Amoeba

I was on my knees yesterday, elbow deep in muddy water, cleaning out my pond and generally having a good think; and the question that occurred to me as I was rescuing the last frog from the fetid depths was, ‘Why aren’t I Plum Sykes?’

As I sat with the Sunday papers that morning, devouring toast with crunchy peanut butter and idle gossip with equal relish, I read about a rich English socialite called Plum Sykes. She’s just written a book, and apparently said book got her a fat £350,000 advance. What’s the book about? Well, obviously an advance of the magnitude would suggest a ground-breaking work of staggering genius, so I read on, eager to know what I was doing wrong. And then it came to me - I’ve got to stop writing books on bereavement and start writing something really useful. I’m going to copy Plum, and write about vacuous New York blondes who visit Bergdorf Goodman to get their highlights done. Plum’s book ‘Bergdorf Blondes’ has apparently taken New York by storm, and I can see why. People clearly want to read that kind of stuff – they don’t want to read about bad things like death and loneliness, because they really aren’t that important in the grand scheme of things; but getting a French manicure and choosing the correct shade of bootie for your Yorkshire terrier, now those are things that can really make a difference to the world. After all, nobody wants to see an incorrectly dressed lap dog – it’s almost as distressing as finding the deli has run out of Shitake mushrooms, or discovering that your fabulously rich boyfriend is wearing a clip-on tie.

My name is also clearly an impediment. I don’t think I could hope to mingle with the cream of New York society with a boring name like Kate, so I’m going to combine a suitably fruity Christian name, with a book about a woman who breaks a nail whilst saving the life of her choking toy poodle with the Heimlich manoeuvre. ‘Damson In Distress!’ will be a rip-roaring rollercoaster of a novel, chronicling the rise and rise of a girl who knows what’s really important in life. Damson is a girl who knows that it’s far more socially acceptable to be seen carrying the Ebola virus than last season’s handbag. She’s a girl who understands that vacuous self-obsession is a good thing – you can walk around in a catatonic post-lobotomised state, spouting gibberish and looking vacant, because you have Louis Vuitton and Manolo Blahnik to do all the talking for you. Life is good when you’re rich and blond. Which leaves me with one small problem – I’m neither.

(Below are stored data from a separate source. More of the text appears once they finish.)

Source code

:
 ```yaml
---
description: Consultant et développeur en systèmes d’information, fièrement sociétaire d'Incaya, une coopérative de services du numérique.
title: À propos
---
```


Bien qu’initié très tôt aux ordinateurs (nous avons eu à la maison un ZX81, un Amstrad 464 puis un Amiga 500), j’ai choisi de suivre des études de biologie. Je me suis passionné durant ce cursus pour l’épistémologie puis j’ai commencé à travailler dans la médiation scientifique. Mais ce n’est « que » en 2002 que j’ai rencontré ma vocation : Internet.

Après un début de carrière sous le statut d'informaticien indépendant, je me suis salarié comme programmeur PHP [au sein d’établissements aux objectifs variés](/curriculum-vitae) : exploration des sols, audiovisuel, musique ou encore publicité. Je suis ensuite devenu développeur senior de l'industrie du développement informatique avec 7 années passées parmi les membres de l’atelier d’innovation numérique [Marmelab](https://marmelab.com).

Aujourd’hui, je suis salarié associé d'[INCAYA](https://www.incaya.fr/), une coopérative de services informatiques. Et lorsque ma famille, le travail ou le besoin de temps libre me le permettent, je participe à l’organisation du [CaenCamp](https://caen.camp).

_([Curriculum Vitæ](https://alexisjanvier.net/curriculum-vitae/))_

What have I got to crow about anyway? All I do is write about cleaning out my pond and being a failed author, and that just makes me a bitter little nobody with muddy knees and happy goldfish. But I figure that as long as you are happy to read about my unimpressive, unimportant little life, then I’ll continue to chronicle it. (It may interest you to know that I don’t get my highlights done at Bergdorf Goodman - in fact I have never had my hair dyed, which is as startling as it is sad) And despite not being rich and blond I do have something to look forward to this morning – I’m getting a garden shredder! I bought it off E-Bay and I’m looking forward to adding it to my impressive collection of power tools and instruments that can damage my digits. I’m going to start by turning all the spare twigs and brambles in my garden into lovely, useful chippings, and then I’m going to throw in a book called ‘Bergdorf Blondes’ and turn it into fodder for single cell organisms, which I’m sure is just who it was written for in the first place.